= Sardars of Vahali =

The Sardars of Vahali were historical jagirdars (landowners) of the villages of Wahali Zer and Wahali Bala in present-day Chakwal District of Pakistan. In 1909, this was one of the largest landowning families in the province, holding close to 14,000 acres, and was prominently featured in Lepel Griffin's Punjab Chiefs book. Members of the family served in the administrations of several rulers of Punjab and Kashmir - from the Mughal emperor Shah Jahan to the Rajas of Kashmir and Poonch, Queen Victoria of the British Colonial Government, and King George after her. Their power declined after the Partition of India in 1947, when the family lost most of its landholdings and wealth.

== History ==
The earliest member of the family was Diwan Karn Mal, who served as an advisor to Shah Jahan. Mal supervised the construction of the gardens at the Taj Mahal, and was later executed for refusing to convert to Islam. While the family's original surname was Jauhar, it soon changed to Singh. The family achieved its most prominence under Bhag Singh, a commander in a local army.

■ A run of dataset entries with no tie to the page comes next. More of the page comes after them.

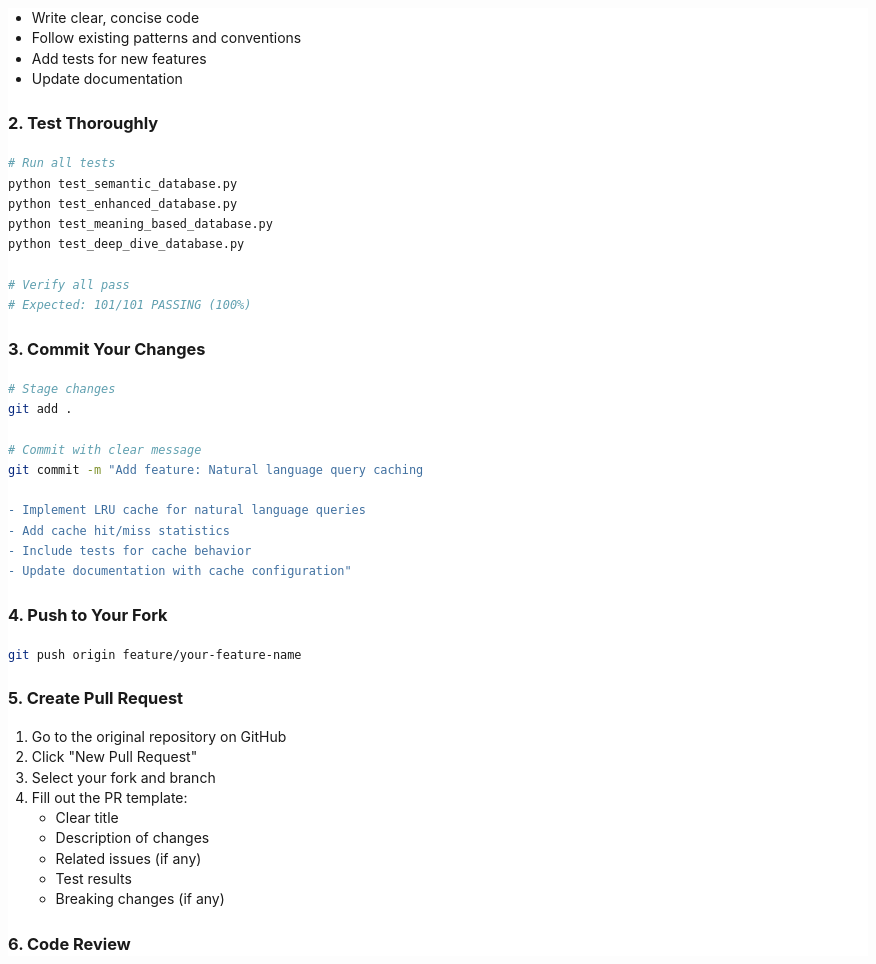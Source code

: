 - Write clear, concise code
- Follow existing patterns and conventions
- Add tests for new features
- Update documentation

### 2. Test Thoroughly

```bash
# Run all tests
python test_semantic_database.py
python test_enhanced_database.py
python test_meaning_based_database.py
python test_deep_dive_database.py

# Verify all pass
# Expected: 101/101 PASSING (100%)
```

### 3. Commit Your Changes

```bash
# Stage changes
git add .

# Commit with clear message
git commit -m "Add feature: Natural language query caching

- Implement LRU cache for natural language queries
- Add cache hit/miss statistics
- Include tests for cache behavior
- Update documentation with cache configuration"
```

### 4. Push to Your Fork

```bash
git push origin feature/your-feature-name
```

### 5. Create Pull Request

1. Go to the original repository on GitHub
2. Click "New Pull Request"
3. Select your fork and branch
4. Fill out the PR template:
   - Clear title
   - Description of changes
   - Related issues (if any)
   - Test results
   - Breaking changes (if any)

### 6. Code Review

Sardar Hara Singh, his son, served as a minister who played a large role in the formation of Poonch district, India. He helped organise government departments and develop the territory. For his work, he was awarded the village of Kalhota and monopolies on the salt, buckwheat, Chikari wood and Chil wood trades in Poonch. The family was very wealthy, after the death of Sardar, building a 100-room palace. Subsequent members of the family would serve as Generals and in other prominent positions.